The Carbon Dioxide We Dump into the Sky Is Just Another Kind of Garbage

For decades in the climate change debates, we’ve heard that reducing carbon emissions will cost society too much money. Indeed, curbing CO2 emissions is expensive. For a large economy like the U.S., which emits about six billion tons annually, the price tag can range anywhere from a staggering $60 to $600 billion. Every year.

That sounds like a lot, right?

But not so fast. What if we look to other parts of society where we already invest in efforts to clean up after ourselves? It turns out that in three areas—trash disposal, wastewater treatment and street sweeping—Americans are already investing large sums of money. And the payoff isn’t just in cleaner cities and streams. Our commitment to cleaning up after ourselves creates hundreds of thousands of jobs and yields long-lasting benefits to our economy and public health.

It’s time we applied the same mindset to our airborne waste streams.

For inspiration, consider garbage. Each year the U.S. generates over 250 million tons of municipal solid waste. If we didn’t dispose of it properly, the American landscape would be littered with smelly dumps contributing to dysentery, diarrhea and respiratory disease. That’s the main reason trash collection and disposal is a standard requirement for American homes, businesses, and neighborhoods. All told, we readily agree to spend about $200 billion a year on solid waste management.

Our investments in wastewater pay similar dividends. Years ago, Americans pumped untreated sewage and industrial pollution directly into waterways, creating all sorts of problems. In response, cities and the federal government passed legislation reducing pollution and requiring treatment and cleanup. We now spend over $100 billion each year for our water and wastewater treatment systems—a bargain when one considers the nightmare of societies ravaged by waterborne diseases.

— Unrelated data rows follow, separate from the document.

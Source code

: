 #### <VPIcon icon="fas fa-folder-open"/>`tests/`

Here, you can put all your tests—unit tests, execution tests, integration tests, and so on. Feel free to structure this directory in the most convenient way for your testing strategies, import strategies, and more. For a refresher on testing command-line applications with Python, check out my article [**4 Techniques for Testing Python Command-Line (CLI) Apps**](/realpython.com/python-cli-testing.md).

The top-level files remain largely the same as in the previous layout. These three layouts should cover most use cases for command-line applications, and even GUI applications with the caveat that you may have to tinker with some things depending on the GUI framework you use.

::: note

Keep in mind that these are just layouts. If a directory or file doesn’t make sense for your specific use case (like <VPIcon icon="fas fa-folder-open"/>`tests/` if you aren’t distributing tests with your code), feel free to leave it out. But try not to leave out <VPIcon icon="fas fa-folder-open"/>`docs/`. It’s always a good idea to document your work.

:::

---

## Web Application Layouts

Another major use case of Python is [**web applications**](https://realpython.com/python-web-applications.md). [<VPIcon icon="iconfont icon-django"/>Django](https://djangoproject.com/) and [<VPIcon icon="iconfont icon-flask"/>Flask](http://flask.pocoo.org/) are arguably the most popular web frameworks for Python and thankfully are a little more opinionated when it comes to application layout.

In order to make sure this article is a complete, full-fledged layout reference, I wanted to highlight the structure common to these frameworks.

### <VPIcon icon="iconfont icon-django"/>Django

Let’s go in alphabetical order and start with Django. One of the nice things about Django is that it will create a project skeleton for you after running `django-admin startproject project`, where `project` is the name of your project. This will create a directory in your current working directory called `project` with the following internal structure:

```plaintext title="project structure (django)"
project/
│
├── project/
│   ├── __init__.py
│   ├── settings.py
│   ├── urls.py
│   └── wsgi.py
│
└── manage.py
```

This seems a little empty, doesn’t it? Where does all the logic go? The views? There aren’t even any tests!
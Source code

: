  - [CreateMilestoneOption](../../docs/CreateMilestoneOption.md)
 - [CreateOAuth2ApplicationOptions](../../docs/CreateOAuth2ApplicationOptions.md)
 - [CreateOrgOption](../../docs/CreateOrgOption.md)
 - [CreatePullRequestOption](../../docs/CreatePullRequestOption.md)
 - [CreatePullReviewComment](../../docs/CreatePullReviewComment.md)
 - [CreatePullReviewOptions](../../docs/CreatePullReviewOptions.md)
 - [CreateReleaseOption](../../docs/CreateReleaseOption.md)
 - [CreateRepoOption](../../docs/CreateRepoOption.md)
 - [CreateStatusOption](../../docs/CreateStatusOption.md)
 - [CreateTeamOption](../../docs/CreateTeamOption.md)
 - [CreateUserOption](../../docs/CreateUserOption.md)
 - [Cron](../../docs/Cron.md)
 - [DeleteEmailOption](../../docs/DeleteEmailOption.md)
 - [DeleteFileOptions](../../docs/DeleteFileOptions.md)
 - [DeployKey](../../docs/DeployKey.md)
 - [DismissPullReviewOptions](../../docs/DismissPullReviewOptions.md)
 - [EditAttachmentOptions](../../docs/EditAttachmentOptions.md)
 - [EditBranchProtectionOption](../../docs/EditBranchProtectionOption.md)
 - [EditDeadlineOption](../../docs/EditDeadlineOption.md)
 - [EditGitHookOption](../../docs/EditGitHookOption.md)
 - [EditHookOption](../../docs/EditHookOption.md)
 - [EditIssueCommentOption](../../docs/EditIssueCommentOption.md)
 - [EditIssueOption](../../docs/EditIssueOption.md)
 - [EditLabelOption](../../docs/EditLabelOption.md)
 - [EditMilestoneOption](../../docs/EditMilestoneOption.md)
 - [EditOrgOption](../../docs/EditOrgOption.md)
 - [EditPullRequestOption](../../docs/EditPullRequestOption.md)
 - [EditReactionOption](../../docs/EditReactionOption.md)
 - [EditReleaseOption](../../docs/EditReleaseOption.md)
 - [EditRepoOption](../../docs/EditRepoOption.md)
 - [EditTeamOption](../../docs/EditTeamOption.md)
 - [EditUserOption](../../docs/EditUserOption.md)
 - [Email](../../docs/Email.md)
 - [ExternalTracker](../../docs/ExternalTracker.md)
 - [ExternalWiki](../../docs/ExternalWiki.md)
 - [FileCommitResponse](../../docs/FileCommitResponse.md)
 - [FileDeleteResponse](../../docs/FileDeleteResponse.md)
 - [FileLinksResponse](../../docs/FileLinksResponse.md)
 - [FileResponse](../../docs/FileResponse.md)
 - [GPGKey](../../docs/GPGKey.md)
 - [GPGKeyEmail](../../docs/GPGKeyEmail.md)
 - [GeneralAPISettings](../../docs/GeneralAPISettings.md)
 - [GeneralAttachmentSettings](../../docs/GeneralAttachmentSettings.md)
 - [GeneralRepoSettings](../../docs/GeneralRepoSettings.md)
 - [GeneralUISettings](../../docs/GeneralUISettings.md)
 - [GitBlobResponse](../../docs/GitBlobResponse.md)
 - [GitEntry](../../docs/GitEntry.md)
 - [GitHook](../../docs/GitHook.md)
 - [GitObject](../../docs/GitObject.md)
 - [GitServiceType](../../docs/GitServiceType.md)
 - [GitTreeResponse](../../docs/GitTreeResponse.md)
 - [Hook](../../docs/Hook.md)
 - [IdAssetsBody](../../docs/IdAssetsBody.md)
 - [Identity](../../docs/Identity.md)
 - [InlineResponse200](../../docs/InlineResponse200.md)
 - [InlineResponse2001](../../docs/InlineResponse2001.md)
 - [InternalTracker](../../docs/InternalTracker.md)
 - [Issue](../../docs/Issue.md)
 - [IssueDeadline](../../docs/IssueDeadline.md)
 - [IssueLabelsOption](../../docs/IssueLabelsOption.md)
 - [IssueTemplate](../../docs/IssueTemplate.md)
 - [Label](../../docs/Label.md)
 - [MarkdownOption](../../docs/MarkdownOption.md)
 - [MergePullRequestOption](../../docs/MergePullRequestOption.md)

It’s harder to calculate a nationwide total for our investments in street cleaning, but we know it’s expensive at the city level. San Francisco alone spends $50 million each year to clean up its streets—about $40 per resident.

If we’re willing to pay to clean up our garbage, wastewater and city streets, why not our gaseous waste? Instead of street sweepers we would have sky sweepers. Instead of waste collection via pipes and trucks, we would have CO2 collection via scrubbers and direct air capture.

How would we do this?  First, we should make the problem simpler by cutting our CO2 pollution. The organization Energy Innovation estimates U.S. emissions could be halved within three decades by using policies that have been demonstrated in other countries—approaches such as a carbon tax, clean electricity standards and better efficiency standards.

That would still leave a lot of CO2 to clean up—about three gigatons at present emission rates.

Thankfully, CO2 scrubbing technologies are improving rapidly. Recent analysis indicates that direct air capture of CO2 would cost about $35–75/ton in the next 20–30 years. Compared to the $800/ton we spend managing our solid waste, that’s a bargain. At those rates, scrubbing all the excess CO2 emissions from 0ur common skies would require just over $100 to 225 billion per year. That’s right in line with what we invest now for our other waste streams.

Much of this excess CO2 would be buried underground, but there are geological limits. Fortunately, here too, the way we handle garbage holds suggestions for CO2. Just as we minimize garbage landfills by recycling materials, we could potentially recycle some of our excess CO2, converting it into useful products such as chemicals, fuels and building materials.

Americans didn’t commit to cleaner landfills, streets and streams overnight. The consensus for cleaning up developed slowly as the perils of pollution became painfully clear through environmental catastrophes and public health crises.

One thing that experience taught us is that the price of cleaning up after ourselves isn’t too high. Implemented over time, at the federal and local level, it’s manageable—and well worth the investment.

Ultimately, societies that deal with their waste are wealthy and healthy. Countries that don’t deal with their waste, letting it accumulate and pollute their environment, are sick and poor. Personally, I prefer for the U.S. to be wealthy and healthy, and that means we should deal with our waste. All of it.